Landlord: [redacted]
To: [redacted] Unit #: 964
Premises: [redacted] Street, Bronx, NY, 10460
YOU ARE HEREBY GIVEN NOTICE to vacate the premises within the next three days. The accumulated debris from holiday decorations on the brown door of the apartment must be cleared. Remove the white curtain in the shower adorned with flowers. Don’t forget to patch up the pin-sized holes from family portraits in the cream-colored walls.
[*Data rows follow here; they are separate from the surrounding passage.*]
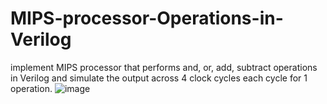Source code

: # MIPS-processor-Operations-in-Verilog
implement MIPS processor that performs and, or, add, subtract operations in Verilog and simulate the output across 4 clock cycles each cycle for 1 operation.
![image](https://user-images.githubusercontent.com/70959607/153311249-f0dc2edb-8d5f-464b-9312-2716f9ebc6d0.png)

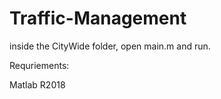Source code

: # Traffic-Management

inside the CityWide folder, open main.m and run.

Requriements:

Matlab R2018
Any and all belongings must be removed from the area. The roller blades sitting in the corner with the scratched-up Martian on the heels and the helmet with the barbed wire decal will have to be abandoned in the cosmic darkness of a storage bin. All 1,952 trading cards in the upper left-hand drawer will have to be stuffed into a shoe box. All your possessions will have to be spread between the homes of not-so-close neighbors, the godmother who turned you away, your emotionally abusive boyfriend, who occasionally placed his hands around your throat, and an unreliable storage unit.
Don’t forget to pick apart your room in the shadows as your parents speak with hushed voices in the kitchen. Creep as close as possible. Hear them question where to go and who to turn to.
Hear their only concern is you. Where to place you. Hear your father repeat that he’s been on the streets and can do it again, but the streets are no place for women, especially not a teenager. Your mother cries into her hands. She doesn’t care about what happens to her, just that her baby doesn’t have to feel the harshness of sleeping on pavement in an alleyway with rats and ravenous strays.
You won’t have time to collect your thoughts before arriving at the PATH Assessment Shelter with homework and clothes filling your purple backpack. The shelter is frigid. Babies awaiting homes cry in the dim lighting. Each cry renders a new tear you fight into submission as parents act strong for their children. You sleep on the glacier-cold plastic seats using a sweater as a blanket and the backpack as a pillow.
You’ll be out of school for two days because the authorities need to see you in order to believe you exist. To believe your parents are parents. You choke on words as you are forced to face an interviewer.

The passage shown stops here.